Try it: A word-for-word copy of every entry below is required; the images do not belong in it.

Records supplied:
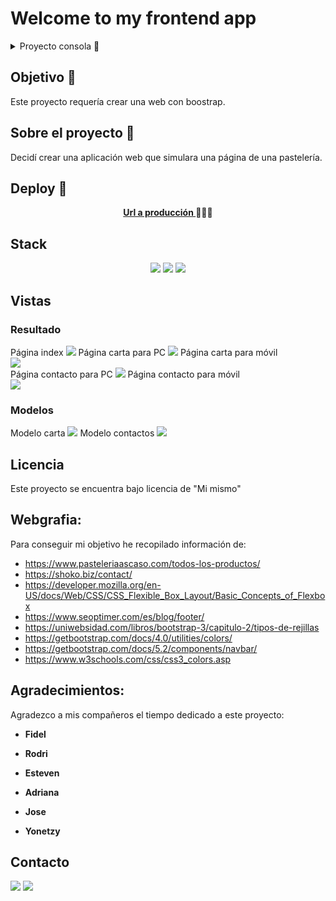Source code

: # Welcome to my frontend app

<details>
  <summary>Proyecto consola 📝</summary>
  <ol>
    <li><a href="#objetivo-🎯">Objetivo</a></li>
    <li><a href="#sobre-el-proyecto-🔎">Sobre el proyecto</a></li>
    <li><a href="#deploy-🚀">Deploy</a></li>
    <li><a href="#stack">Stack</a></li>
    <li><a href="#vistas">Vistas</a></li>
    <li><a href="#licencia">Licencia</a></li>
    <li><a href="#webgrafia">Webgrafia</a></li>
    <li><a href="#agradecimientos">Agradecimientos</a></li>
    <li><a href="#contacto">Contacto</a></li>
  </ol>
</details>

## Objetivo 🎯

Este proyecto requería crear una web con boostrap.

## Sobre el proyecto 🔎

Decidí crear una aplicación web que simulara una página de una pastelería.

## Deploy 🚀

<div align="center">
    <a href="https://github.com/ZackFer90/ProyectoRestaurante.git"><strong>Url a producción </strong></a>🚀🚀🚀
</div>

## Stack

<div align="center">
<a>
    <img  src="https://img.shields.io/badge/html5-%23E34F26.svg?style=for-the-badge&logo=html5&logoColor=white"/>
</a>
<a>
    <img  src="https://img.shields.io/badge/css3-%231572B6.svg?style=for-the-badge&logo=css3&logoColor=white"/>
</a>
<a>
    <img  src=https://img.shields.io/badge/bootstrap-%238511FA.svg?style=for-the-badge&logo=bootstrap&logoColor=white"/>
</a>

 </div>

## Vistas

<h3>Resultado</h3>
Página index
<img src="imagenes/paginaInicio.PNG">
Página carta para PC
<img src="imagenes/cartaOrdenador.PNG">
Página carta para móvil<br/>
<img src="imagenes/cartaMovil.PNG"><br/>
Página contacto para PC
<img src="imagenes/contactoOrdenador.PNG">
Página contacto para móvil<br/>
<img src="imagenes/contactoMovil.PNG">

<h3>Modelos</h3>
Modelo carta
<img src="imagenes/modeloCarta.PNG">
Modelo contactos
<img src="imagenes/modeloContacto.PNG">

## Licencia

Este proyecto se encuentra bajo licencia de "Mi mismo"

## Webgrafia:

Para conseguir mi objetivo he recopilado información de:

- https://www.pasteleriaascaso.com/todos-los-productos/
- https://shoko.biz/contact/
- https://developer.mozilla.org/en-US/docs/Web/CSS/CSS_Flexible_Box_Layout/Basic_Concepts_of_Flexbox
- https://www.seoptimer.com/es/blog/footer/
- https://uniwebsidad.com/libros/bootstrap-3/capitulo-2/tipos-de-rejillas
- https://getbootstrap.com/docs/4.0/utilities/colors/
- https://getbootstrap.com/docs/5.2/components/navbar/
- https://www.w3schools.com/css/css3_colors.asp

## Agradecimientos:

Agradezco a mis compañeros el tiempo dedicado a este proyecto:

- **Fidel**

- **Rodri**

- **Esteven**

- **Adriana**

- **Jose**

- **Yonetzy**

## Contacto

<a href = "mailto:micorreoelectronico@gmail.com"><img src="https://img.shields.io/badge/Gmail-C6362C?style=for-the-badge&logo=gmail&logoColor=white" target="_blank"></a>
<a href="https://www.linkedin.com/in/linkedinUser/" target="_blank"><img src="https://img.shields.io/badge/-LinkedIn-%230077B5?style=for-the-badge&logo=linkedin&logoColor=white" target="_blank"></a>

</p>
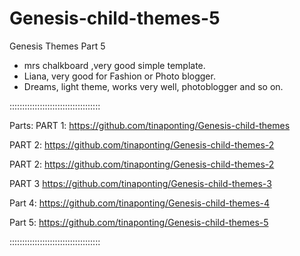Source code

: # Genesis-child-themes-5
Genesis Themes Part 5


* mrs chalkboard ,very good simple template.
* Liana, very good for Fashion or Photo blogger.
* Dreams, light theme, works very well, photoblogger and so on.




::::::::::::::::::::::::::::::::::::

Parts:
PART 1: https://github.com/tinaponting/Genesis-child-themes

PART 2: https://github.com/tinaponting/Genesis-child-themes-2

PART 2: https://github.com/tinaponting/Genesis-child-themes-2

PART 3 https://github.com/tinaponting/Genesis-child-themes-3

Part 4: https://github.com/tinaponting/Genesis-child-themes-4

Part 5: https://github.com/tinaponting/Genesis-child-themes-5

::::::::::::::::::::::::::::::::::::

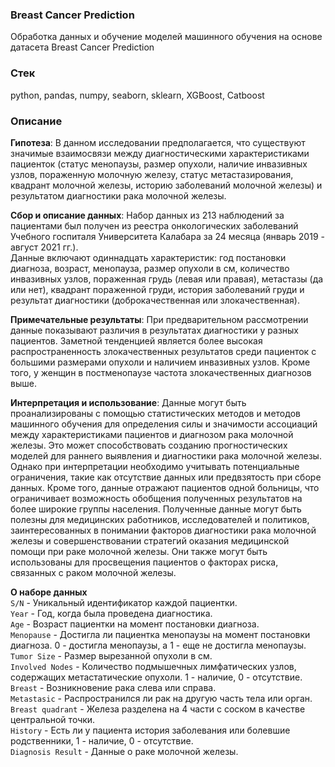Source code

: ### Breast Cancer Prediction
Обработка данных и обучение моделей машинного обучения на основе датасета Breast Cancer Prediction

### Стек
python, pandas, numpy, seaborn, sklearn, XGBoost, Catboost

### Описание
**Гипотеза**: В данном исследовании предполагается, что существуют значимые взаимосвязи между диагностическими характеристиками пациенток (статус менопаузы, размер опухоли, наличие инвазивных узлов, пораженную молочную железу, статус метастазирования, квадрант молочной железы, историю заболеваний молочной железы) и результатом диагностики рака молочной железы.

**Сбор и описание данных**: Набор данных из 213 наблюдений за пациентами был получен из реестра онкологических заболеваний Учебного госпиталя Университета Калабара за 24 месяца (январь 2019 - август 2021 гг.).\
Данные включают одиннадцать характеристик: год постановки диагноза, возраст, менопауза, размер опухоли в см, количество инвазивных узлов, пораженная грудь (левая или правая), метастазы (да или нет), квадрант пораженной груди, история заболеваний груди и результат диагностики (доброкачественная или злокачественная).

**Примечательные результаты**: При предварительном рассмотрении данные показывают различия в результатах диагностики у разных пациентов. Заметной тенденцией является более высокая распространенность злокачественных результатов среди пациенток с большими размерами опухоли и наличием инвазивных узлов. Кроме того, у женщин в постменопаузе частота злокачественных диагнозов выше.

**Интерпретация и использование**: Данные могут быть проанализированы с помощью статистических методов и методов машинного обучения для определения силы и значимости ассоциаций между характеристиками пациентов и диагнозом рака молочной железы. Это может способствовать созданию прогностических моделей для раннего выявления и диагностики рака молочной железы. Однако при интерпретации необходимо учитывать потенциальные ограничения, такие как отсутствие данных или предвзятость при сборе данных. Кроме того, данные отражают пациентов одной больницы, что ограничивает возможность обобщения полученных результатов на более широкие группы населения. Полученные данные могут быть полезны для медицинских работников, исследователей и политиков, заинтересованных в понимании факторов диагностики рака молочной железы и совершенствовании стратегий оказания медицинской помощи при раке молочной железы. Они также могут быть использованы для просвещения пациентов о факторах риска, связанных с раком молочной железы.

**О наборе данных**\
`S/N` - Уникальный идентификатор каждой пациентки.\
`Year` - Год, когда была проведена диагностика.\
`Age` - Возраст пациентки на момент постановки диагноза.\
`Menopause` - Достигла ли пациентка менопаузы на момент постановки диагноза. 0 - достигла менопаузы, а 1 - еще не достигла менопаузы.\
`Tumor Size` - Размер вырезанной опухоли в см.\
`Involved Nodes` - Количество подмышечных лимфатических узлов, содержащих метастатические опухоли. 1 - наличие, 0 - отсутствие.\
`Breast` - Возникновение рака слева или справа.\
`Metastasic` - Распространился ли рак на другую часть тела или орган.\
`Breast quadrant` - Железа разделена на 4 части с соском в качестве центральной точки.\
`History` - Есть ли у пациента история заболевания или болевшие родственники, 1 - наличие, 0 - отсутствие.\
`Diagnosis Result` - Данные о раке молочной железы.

Worked solution:
Source code

: # Welcome to my frontend app

<details>
  <summary>Proyecto consola 📝</summary>
  <ol>
    <li><a href="#objetivo-🎯">Objetivo</a></li>
    <li><a href="#sobre-el-proyecto-🔎">Sobre el proyecto</a></li>
    <li><a href="#deploy-🚀">Deploy</a></li>
    <li><a href="#stack">Stack</a></li>
    <li><a href="#vistas">Vistas</a></li>
    <li><a href="#licencia">Licencia</a></li>
    <li><a href="#webgrafia">Webgrafia</a></li>
    <li><a href="#agradecimientos">Agradecimientos</a></li>
    <li><a href="#contacto">Contacto</a></li>
  </ol>
</details>

## Objetivo 🎯

Este proyecto requería crear una web con boostrap.

## Sobre el proyecto 🔎

Decidí crear una aplicación web que simulara una página de una pastelería.

## Deploy 🚀

<div align="center">
    <a href="https://github.com/ZackFer90/ProyectoRestaurante.git"><strong>Url a producción </strong></a>🚀🚀🚀
</div>

## Stack

<div align="center">
<a>
    <img  src="https://img.shields.io/badge/html5-%23E34F26.svg?style=for-the-badge&logo=html5&logoColor=white"/>
</a>
<a>
    <img  src="https://img.shields.io/badge/css3-%231572B6.svg?style=for-the-badge&logo=css3&logoColor=white"/>
</a>
<a>
    <img  src=https://img.shields.io/badge/bootstrap-%238511FA.svg?style=for-the-badge&logo=bootstrap&logoColor=white"/>
</a>

 </div>

## Vistas

<h3>Resultado</h3>
Página index
<img src="imagenes/paginaInicio.PNG">
Página carta para PC
<img src="imagenes/cartaOrdenador.PNG">
Página carta para móvil<br/>
<img src="imagenes/cartaMovil.PNG"><br/>
Página contacto para PC
<img src="imagenes/contactoOrdenador.PNG">
Página contacto para móvil<br/>
<img src="imagenes/contactoMovil.PNG">

<h3>Modelos</h3>
Modelo carta
<img src="imagenes/modeloCarta.PNG">
Modelo contactos
<img src="imagenes/modeloContacto.PNG">

## Licencia

Este proyecto se encuentra bajo licencia de "Mi mismo"

## Webgrafia:

Para conseguir mi objetivo he recopilado información de:

- https://www.pasteleriaascaso.com/todos-los-productos/
- https://shoko.biz/contact/
- https://developer.mozilla.org/en-US/docs/Web/CSS/CSS_Flexible_Box_Layout/Basic_Concepts_of_Flexbox
- https://www.seoptimer.com/es/blog/footer/
- https://uniwebsidad.com/libros/bootstrap-3/capitulo-2/tipos-de-rejillas
- https://getbootstrap.com/docs/4.0/utilities/colors/
- https://getbootstrap.com/docs/5.2/components/navbar/
- https://www.w3schools.com/css/css3_colors.asp

## Agradecimientos:

Agradezco a mis compañeros el tiempo dedicado a este proyecto:

- **Fidel**

- **Rodri**

- **Esteven**

- **Adriana**

- **Jose**

- **Yonetzy**

## Contacto

<a href = "mailto:micorreoelectronico@gmail.com"><img src="https://img.shields.io/badge/Gmail-C6362C?style=for-the-badge&logo=gmail&logoColor=white" target="_blank"></a>
<a href="https://www.linkedin.com/in/linkedinUser/" target="_blank"><img src="https://img.shields.io/badge/-LinkedIn-%230077B5?style=for-the-badge&logo=linkedin&logoColor=white" target="_blank"></a>

</p>
Source code

: # Genesis-child-themes-5
Genesis Themes Part 5


* mrs chalkboard ,very good simple template.
* Liana, very good for Fashion or Photo blogger.
* Dreams, light theme, works very well, photoblogger and so on.




::::::::::::::::::::::::::::::::::::

Parts:
PART 1: https://github.com/tinaponting/Genesis-child-themes

PART 2: https://github.com/tinaponting/Genesis-child-themes-2

PART 2: https://github.com/tinaponting/Genesis-child-themes-2

PART 3 https://github.com/tinaponting/Genesis-child-themes-3

Part 4: https://github.com/tinaponting/Genesis-child-themes-4

Part 5: https://github.com/tinaponting/Genesis-child-themes-5

::::::::::::::::::::::::::::::::::::

Source code

: ### Breast Cancer Prediction
Обработка данных и обучение моделей машинного обучения на основе датасета Breast Cancer Prediction

### Стек
python, pandas, numpy, seaborn, sklearn, XGBoost, Catboost

### Описание
**Гипотеза**: В данном исследовании предполагается, что существуют значимые взаимосвязи между диагностическими характеристиками пациенток (статус менопаузы, размер опухоли, наличие инвазивных узлов, пораженную молочную железу, статус метастазирования, квадрант молочной железы, историю заболеваний молочной железы) и результатом диагностики рака молочной железы.

**Сбор и описание данных**: Набор данных из 213 наблюдений за пациентами был получен из реестра онкологических заболеваний Учебного госпиталя Университета Калабара за 24 месяца (январь 2019 - август 2021 гг.).\
Данные включают одиннадцать характеристик: год постановки диагноза, возраст, менопауза, размер опухоли в см, количество инвазивных узлов, пораженная грудь (левая или правая), метастазы (да или нет), квадрант пораженной груди, история заболеваний груди и результат диагностики (доброкачественная или злокачественная).

**Примечательные результаты**: При предварительном рассмотрении данные показывают различия в результатах диагностики у разных пациентов. Заметной тенденцией является более высокая распространенность злокачественных результатов среди пациенток с большими размерами опухоли и наличием инвазивных узлов. Кроме того, у женщин в постменопаузе частота злокачественных диагнозов выше.

**Интерпретация и использование**: Данные могут быть проанализированы с помощью статистических методов и методов машинного обучения для определения силы и значимости ассоциаций между характеристиками пациентов и диагнозом рака молочной железы. Это может способствовать созданию прогностических моделей для раннего выявления и диагностики рака молочной железы. Однако при интерпретации необходимо учитывать потенциальные ограничения, такие как отсутствие данных или предвзятость при сборе данных. Кроме того, данные отражают пациентов одной больницы, что ограничивает возможность обобщения полученных результатов на более широкие группы населения. Полученные данные могут быть полезны для медицинских работников, исследователей и политиков, заинтересованных в понимании факторов диагностики рака молочной железы и совершенствовании стратегий оказания медицинской помощи при раке молочной железы. Они также могут быть использованы для просвещения пациентов о факторах риска, связанных с раком молочной железы.

**О наборе данных**\
`S/N` - Уникальный идентификатор каждой пациентки.\
`Year` - Год, когда была проведена диагностика.\
`Age` - Возраст пациентки на момент постановки диагноза.\
`Menopause` - Достигла ли пациентка менопаузы на момент постановки диагноза. 0 - достигла менопаузы, а 1 - еще не достигла менопаузы.\
`Tumor Size` - Размер вырезанной опухоли в см.\
`Involved Nodes` - Количество подмышечных лимфатических узлов, содержащих метастатические опухоли. 1 - наличие, 0 - отсутствие.\
`Breast` - Возникновение рака слева или справа.\
`Metastasic` - Распространился ли рак на другую часть тела или орган.\
`Breast quadrant` - Железа разделена на 4 части с соском в качестве центральной точки.\
`History` - Есть ли у пациента история заболевания или болевшие родственники, 1 - наличие, 0 - отсутствие.\
`Diagnosis Result` - Данные о раке молочной железы.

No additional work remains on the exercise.